A mudança altera o status sanitário da doença no país, mas não elimina a necessidade de controle e monitoramento por parte dos produtores.
Retirada da Sigatoka-negra da lista de pragas quarentenárias

De acordo com a Agência Goiana de Defesa Agropecuária (Agrodefesa), a exclusão da praga, causada pelo fungo Pseudocercospora fijiensis, ocorreu em razão da ampla disseminação do agente no território nacional, já identificado em grande parte dos estados brasileiros.

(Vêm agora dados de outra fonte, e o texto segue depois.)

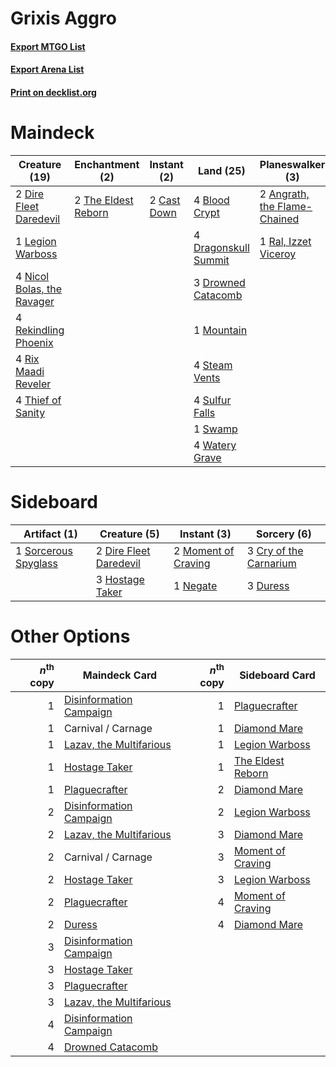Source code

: # Grixis Aggro

#### [Export MTGO List](../collection/Grixis%20Aggro/Grixis%20Aggro.txt)
#### [Export Arena List](../collection/Grixis%20Aggro/Grixis%20Aggro_arena.txt)
#### [Print on decklist.org](http://decklist.org/?deckmain=2%09Angrath,%20the%20Flame-Chained%0A4%09Blood%20Crypt%0A2%09Cast%20Down%0A2%09Dire%20Fleet%20Daredevil%0A4%09Dragonskull%20Summit%0A3%09Drowned%20Catacomb%0A1%09Duress%0A4%09Lava%20Coil%0A1%09Legion%20Warboss%0A1%09Mountain%0A4%09Nicol%20Bolas,%20the%20Ravager%0A1%09Ral,%20Izzet%20Viceroy%0A4%09Rekindling%20Phoenix%0A4%09Rix%20Maadi%20Reveler%0A4%09Steam%20Vents%0A4%09Sulfur%20Falls%0A1%09Swamp%0A2%09The%20Eldest%20Reborn%0A4%09Thief%20of%20Sanity%0A4%09Thought%20Erasure%0A4%09Watery%20Grave&deckside=3%09Cry%20of%20the%20Carnarium%0A2%09Dire%20Fleet%20Daredevil%0A3%09Duress%0A3%09Hostage%20Taker%0A2%09Moment%20of%20Craving%0A1%09Negate%0A1%09Sorcerous%20Spyglass)
# Maindeck

|                                            Creature (19)                                            |                                       Enchantment (2)                                        |                                     Instant (2)                                      |                                           Land (25)                                           |                                           Planeswalker (3)                                            |                                        Sorcery (9)                                         |
|-----------------------------------------------------------------------------------------------------|----------------------------------------------------------------------------------------------|--------------------------------------------------------------------------------------|-----------------------------------------------------------------------------------------------|-------------------------------------------------------------------------------------------------------|--------------------------------------------------------------------------------------------|
|2 [Dire Fleet Daredevil](http://gatherer.wizards.com/Pages/Card/Details.aspx?multiverseid=439756)    |2 [The Eldest Reborn](http://gatherer.wizards.com/Pages/Card/Details.aspx?multiverseid=442978)|2 [Cast Down](http://gatherer.wizards.com/Pages/Card/Details.aspx?multiverseid=442969)|4 [Blood Crypt](http://gatherer.wizards.com/Pages/Card/Details.aspx?multiverseid=97102)        |2 [Angrath, the Flame-Chained](http://gatherer.wizards.com/Pages/Card/Details.aspx?multiverseid=439809)|1 [Duress](http://gatherer.wizards.com/Pages/Card/Details.aspx?multiverseid=14557)          |
|1 [Legion Warboss](http://gatherer.wizards.com/Pages/Card/Details.aspx?multiverseid=452859)          |                                                                                              |                                                                                      |4 [Dragonskull Summit](http://gatherer.wizards.com/Pages/Card/Details.aspx?multiverseid=420909)|1 [Ral, Izzet Viceroy](http://gatherer.wizards.com/Pages/Card/Details.aspx?multiverseid=452945)        |4 [Lava Coil](http://gatherer.wizards.com/Pages/Card/Details.aspx?multiverseid=452858)      |
|4 [Nicol Bolas, the Ravager](http://gatherer.wizards.com/Pages/Card/Details.aspx?multiverseid=447354)|                                                                                              |                                                                                      |3 [Drowned Catacomb](http://gatherer.wizards.com/Pages/Card/Details.aspx?multiverseid=430633)  |                                                                                                       |4 [Thought Erasure](http://gatherer.wizards.com/Pages/Card/Details.aspx?multiverseid=452956)|
|4 [Rekindling Phoenix](http://gatherer.wizards.com/Pages/Card/Details.aspx?multiverseid=439768)      |                                                                                              |                                                                                      |1 [Mountain](http://gatherer.wizards.com/Pages/Card/Details.aspx?multiverseid=439859)          |                                                                                                       |                                                                                            |
|4 [Rix Maadi Reveler](http://gatherer.wizards.com/Pages/Card/Details.aspx?multiverseid=457253)       |                                                                                              |                                                                                      |4 [Steam Vents](http://gatherer.wizards.com/Pages/Card/Details.aspx?multiverseid=405109)       |                                                                                                       |                                                                                            |
|4 [Thief of Sanity](http://gatherer.wizards.com/Pages/Card/Details.aspx?multiverseid=452955)         |                                                                                              |                                                                                      |4 [Sulfur Falls](http://gatherer.wizards.com/Pages/Card/Details.aspx?multiverseid=443135)      |                                                                                                       |                                                                                            |
|                                                                                                     |                                                                                              |                                                                                      |1 [Swamp](http://gatherer.wizards.com/Pages/Card/Details.aspx?multiverseid=439858)             |                                                                                                       |                                                                                            |
|                                                                                                     |                                                                                              |                                                                                      |4 [Watery Grave](http://gatherer.wizards.com/Pages/Card/Details.aspx?multiverseid=405114)      |                                                                                                       |                                                                                            |


# Sideboard

|                                         Artifact (1)                                          |                                          Creature (5)                                           |                                         Instant (3)                                          |                                           Sorcery (6)                                           |
|-----------------------------------------------------------------------------------------------|-------------------------------------------------------------------------------------------------|----------------------------------------------------------------------------------------------|-------------------------------------------------------------------------------------------------|
|1 [Sorcerous Spyglass](http://gatherer.wizards.com/Pages/Card/Details.aspx?multiverseid=435407)|2 [Dire Fleet Daredevil](http://gatherer.wizards.com/Pages/Card/Details.aspx?multiverseid=439756)|2 [Moment of Craving](http://gatherer.wizards.com/Pages/Card/Details.aspx?multiverseid=439736)|3 [Cry of the Carnarium](http://gatherer.wizards.com/Pages/Card/Details.aspx?multiverseid=457214)|
|                                                                                               |3 [Hostage Taker](http://gatherer.wizards.com/Pages/Card/Details.aspx?multiverseid=435379)       |1 [Negate](http://gatherer.wizards.com/Pages/Card/Details.aspx?multiverseid=423707)           |3 [Duress](http://gatherer.wizards.com/Pages/Card/Details.aspx?multiverseid=14557)               |


# Other Options

|*n*<sup>th</sup> copy|                                          Maindeck Card                                           |*n*<sup>th</sup> copy|                                       Sideboard Card                                       |
|--------------------:|--------------------------------------------------------------------------------------------------|--------------------:|--------------------------------------------------------------------------------------------|
|                    1|[Disinformation Campaign](http://gatherer.wizards.com/Pages/Card/Details.aspx?multiverseid=452917)|                    1|[Plaguecrafter](http://gatherer.wizards.com/Pages/Card/Details.aspx?multiverseid=452832)    |
|                    1|Carnival / Carnage                                                                                |                    1|[Diamond Mare](http://gatherer.wizards.com/Pages/Card/Details.aspx?multiverseid=447368)     |
|                    1|[Lazav, the Multifarious](http://gatherer.wizards.com/Pages/Card/Details.aspx?multiverseid=452934)|                    1|[Legion Warboss](http://gatherer.wizards.com/Pages/Card/Details.aspx?multiverseid=452859)   |
|                    1|[Hostage Taker](http://gatherer.wizards.com/Pages/Card/Details.aspx?multiverseid=435379)          |                    1|[The Eldest Reborn](http://gatherer.wizards.com/Pages/Card/Details.aspx?multiverseid=442978)|
|                    1|[Plaguecrafter](http://gatherer.wizards.com/Pages/Card/Details.aspx?multiverseid=452832)          |                    2|[Diamond Mare](http://gatherer.wizards.com/Pages/Card/Details.aspx?multiverseid=447368)     |
|                    2|[Disinformation Campaign](http://gatherer.wizards.com/Pages/Card/Details.aspx?multiverseid=452917)|                    2|[Legion Warboss](http://gatherer.wizards.com/Pages/Card/Details.aspx?multiverseid=452859)   |
|                    2|[Lazav, the Multifarious](http://gatherer.wizards.com/Pages/Card/Details.aspx?multiverseid=452934)|                    3|[Diamond Mare](http://gatherer.wizards.com/Pages/Card/Details.aspx?multiverseid=447368)     |
|                    2|Carnival / Carnage                                                                                |                    3|[Moment of Craving](http://gatherer.wizards.com/Pages/Card/Details.aspx?multiverseid=439736)|
|                    2|[Hostage Taker](http://gatherer.wizards.com/Pages/Card/Details.aspx?multiverseid=435379)          |                    3|[Legion Warboss](http://gatherer.wizards.com/Pages/Card/Details.aspx?multiverseid=452859)   |
|                    2|[Plaguecrafter](http://gatherer.wizards.com/Pages/Card/Details.aspx?multiverseid=452832)          |                    4|[Moment of Craving](http://gatherer.wizards.com/Pages/Card/Details.aspx?multiverseid=439736)|
|                    2|[Duress](http://gatherer.wizards.com/Pages/Card/Details.aspx?multiverseid=14557)                  |                    4|[Diamond Mare](http://gatherer.wizards.com/Pages/Card/Details.aspx?multiverseid=447368)     |
|                    3|[Disinformation Campaign](http://gatherer.wizards.com/Pages/Card/Details.aspx?multiverseid=452917)|                     |                                                                                            |
|                    3|[Hostage Taker](http://gatherer.wizards.com/Pages/Card/Details.aspx?multiverseid=435379)          |                     |                                                                                            |
|                    3|[Plaguecrafter](http://gatherer.wizards.com/Pages/Card/Details.aspx?multiverseid=452832)          |                     |                                                                                            |
|                    3|[Lazav, the Multifarious](http://gatherer.wizards.com/Pages/Card/Details.aspx?multiverseid=452934)|                     |                                                                                            |
|                    4|[Disinformation Campaign](http://gatherer.wizards.com/Pages/Card/Details.aspx?multiverseid=452917)|                     |                                                                                            |
|                    4|[Drowned Catacomb](http://gatherer.wizards.com/Pages/Card/Details.aspx?multiverseid=430633)       |                     |                                                                                            |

Mesmo com a nova classificação, o órgão estadual informa que seguirá mantendo áreas livres e regiões sob sistema de mitigação de risco, especialmente para garantir o fluxo de comercialização com mercados mais exigentes.
As exigências relacionadas à documentação fitossanitária também permanecem em vigor. A emissão da Certificação Fitossanitária de Origem (CFO) e da Permissão de Trânsito de Vegetais (PTV) continua obrigatória, principalmente devido à presença de outra praga relevante para a cultura da banana, a Ralstonia solanacearum raça 2, conhecida como moko da bananeira.
Além das normas federais, regras estaduais seguem regulamentando o transporte e a comercialização de mudas, frutos e demais partes da planta em Goiás.
Entre elas estão instruções normativas que tratam tanto das condições técnicas quanto da emissão de documentos como a Autorização de Trânsito Vegetal (ATV), a versão consolidada (ATVC) e a Ficha de Inspeção Fitossanitária (FIF), utilizadas no controle interno da produção.
Ameaças à bananicultura

Considerada uma das principais ameaças à bananicultura mundial, a Sigatoka-negra pode provocar perdas severas de produtividade. A doença atinge as folhas da planta, reduzindo sua capacidade de fotossíntese e, em casos sem controle, pode comprometer totalmente a produção.
Condições como alta umidade, temperaturas elevadas e ação do vento favorecem a propagação do fungo, que já está presente na maior parte do território brasileiro desde o fim da década de 1990.